The Florida Greyhound Association reports the state's dog-racing industry is responsible for more than 3,000 jobs and $5 million in state income with an economic impact of $50 million.

"(The end of racing) would be a disaster," said Maryann Tolliver, president of Greyhound Pets of America, Tampa Bay Chapter. "We adopt out 180 to 200 dogs per year. If all of a sudden we have 1,000 dogs (Derby Lane's kennel population), we wouldn't have any place to put them, and (you know) where the dogs would go."

Tolliver said each potential adoptee costs approximately $500. A nonprofit group, GPA relies on donations and fundraisers. A perfect storm means GPA would need $500,000 to handle Derby Lane's dogs.

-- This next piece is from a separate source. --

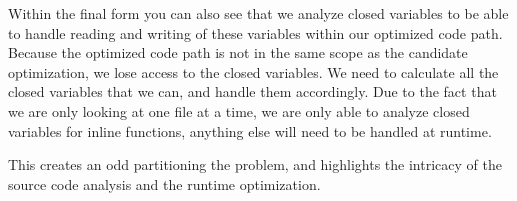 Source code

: Within the final form you can also see that we analyze closed variables to be able to handle reading and writing of these variables within our optimized code path. Because the optimized code path is not in the same scope as the candidate optimization, we lose access to the closed variables.  We need to calculate all the closed variables that we can, and handle them accordingly.  Due to the fact that we are only looking at one file at a time, we are only able to analyze closed variables for inline functions, anything else will need to be handled at runtime.  



This creates an odd partitioning the problem, and highlights the intricacy of the source code analysis and the runtime optimization.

And with more than 13,000 dogs estimated in Florida, the overall expense in the state would be $6.5 million.

"If times are changing and greyhounds and horses are to become a sport of the past, the cost of this transition is way above $130 million," said kennel owner Malcolm McAllister, whose Tiger Boy is favored to win the Matinee Idol (Race 8, 2:30 p.m.). "Should then, the state of Florida pick up the tab?"

Kennel manager-trainer Catherine D'Arcy said dogs would be the real losers.

"I turn them out six times a day; exercise them on the sprint path; they swim and race," she said. "Pets in this country don't get walked six times a day."

Track spokeswoman Vera Rasnake said the facility expects to remain status quo.

"If they decouple (the dog racing requirement), Derby Lane plans on doing business as usual," she said. "We are a greyhound racing facility, first and foremost, since 1925. We do plan on continuing the greyhound racing schedule we have."